■ Work instruction ■
Should a line in the entries below contain "about", return that line.

***

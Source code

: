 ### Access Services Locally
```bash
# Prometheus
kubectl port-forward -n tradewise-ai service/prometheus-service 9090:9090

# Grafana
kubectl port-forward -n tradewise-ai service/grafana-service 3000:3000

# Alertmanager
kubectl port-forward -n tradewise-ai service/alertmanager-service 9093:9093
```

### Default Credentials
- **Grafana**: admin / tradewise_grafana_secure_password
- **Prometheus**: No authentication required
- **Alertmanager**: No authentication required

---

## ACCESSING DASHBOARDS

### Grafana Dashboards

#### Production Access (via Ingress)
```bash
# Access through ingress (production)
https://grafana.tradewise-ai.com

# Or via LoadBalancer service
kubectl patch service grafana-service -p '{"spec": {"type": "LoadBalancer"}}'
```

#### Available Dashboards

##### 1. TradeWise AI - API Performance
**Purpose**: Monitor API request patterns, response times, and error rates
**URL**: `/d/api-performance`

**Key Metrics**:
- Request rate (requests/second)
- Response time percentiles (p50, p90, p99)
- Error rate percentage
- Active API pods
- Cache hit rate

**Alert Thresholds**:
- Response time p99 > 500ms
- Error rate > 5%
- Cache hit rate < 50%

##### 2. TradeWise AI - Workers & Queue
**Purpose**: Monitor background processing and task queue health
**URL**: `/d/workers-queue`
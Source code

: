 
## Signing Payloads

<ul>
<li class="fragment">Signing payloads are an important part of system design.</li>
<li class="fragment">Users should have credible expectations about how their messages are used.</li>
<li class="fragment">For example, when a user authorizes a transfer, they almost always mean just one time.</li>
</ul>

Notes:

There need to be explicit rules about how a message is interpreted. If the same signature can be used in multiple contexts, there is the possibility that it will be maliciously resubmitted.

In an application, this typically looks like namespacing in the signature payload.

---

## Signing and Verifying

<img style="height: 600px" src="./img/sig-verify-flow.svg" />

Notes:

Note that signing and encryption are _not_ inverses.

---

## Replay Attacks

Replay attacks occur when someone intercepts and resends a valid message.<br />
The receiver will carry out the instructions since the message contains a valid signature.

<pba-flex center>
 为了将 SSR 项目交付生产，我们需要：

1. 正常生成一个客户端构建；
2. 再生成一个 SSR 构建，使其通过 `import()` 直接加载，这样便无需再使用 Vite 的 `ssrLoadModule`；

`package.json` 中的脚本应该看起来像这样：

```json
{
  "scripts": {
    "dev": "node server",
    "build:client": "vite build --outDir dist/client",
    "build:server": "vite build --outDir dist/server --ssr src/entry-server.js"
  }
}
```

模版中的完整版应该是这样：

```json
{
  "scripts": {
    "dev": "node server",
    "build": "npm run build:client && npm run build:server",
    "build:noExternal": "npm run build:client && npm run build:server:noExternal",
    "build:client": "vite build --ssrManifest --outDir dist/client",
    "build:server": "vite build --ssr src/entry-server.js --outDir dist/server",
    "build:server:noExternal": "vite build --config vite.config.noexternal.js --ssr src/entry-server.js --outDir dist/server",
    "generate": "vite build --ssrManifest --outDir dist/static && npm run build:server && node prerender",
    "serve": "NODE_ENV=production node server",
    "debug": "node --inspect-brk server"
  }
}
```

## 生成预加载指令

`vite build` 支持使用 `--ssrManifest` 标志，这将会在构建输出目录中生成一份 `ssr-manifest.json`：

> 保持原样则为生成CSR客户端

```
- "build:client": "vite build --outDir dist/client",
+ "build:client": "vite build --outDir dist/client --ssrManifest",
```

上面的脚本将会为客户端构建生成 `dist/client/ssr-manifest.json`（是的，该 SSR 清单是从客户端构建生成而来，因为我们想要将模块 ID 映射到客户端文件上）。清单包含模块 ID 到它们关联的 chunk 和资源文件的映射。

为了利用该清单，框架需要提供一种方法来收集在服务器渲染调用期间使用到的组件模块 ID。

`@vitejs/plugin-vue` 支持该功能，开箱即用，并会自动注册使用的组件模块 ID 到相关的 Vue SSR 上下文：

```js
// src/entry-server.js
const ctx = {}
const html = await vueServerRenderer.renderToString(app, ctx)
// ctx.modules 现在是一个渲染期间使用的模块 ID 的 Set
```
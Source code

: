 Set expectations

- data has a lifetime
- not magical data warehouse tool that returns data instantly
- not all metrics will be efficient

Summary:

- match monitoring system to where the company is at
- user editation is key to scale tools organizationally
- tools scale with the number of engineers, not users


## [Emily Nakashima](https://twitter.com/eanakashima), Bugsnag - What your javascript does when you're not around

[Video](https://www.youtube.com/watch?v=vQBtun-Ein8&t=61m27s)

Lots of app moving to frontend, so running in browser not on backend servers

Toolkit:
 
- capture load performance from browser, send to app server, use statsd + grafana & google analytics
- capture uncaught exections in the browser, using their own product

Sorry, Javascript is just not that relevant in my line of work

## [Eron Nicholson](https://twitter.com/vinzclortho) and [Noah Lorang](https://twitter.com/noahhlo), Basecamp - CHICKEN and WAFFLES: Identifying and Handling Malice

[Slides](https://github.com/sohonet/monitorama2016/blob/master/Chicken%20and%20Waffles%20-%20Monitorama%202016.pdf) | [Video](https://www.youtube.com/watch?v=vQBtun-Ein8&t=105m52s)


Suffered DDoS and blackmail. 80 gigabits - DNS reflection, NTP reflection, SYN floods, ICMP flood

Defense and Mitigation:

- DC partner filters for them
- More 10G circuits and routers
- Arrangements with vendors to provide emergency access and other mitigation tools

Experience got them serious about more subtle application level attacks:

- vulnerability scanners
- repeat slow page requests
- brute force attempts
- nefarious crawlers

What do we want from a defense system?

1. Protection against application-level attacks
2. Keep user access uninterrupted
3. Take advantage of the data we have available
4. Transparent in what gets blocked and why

***

■ Answer for the task ■
<li class="fragment">Users should have credible expectations about how their messages are used.</li>
There need to be explicit rules about how a message is interpreted. If the same signature can be used in multiple contexts, there is the possibility that it will be maliciously resubmitted.
Experience got them serious about more subtle application level attacks:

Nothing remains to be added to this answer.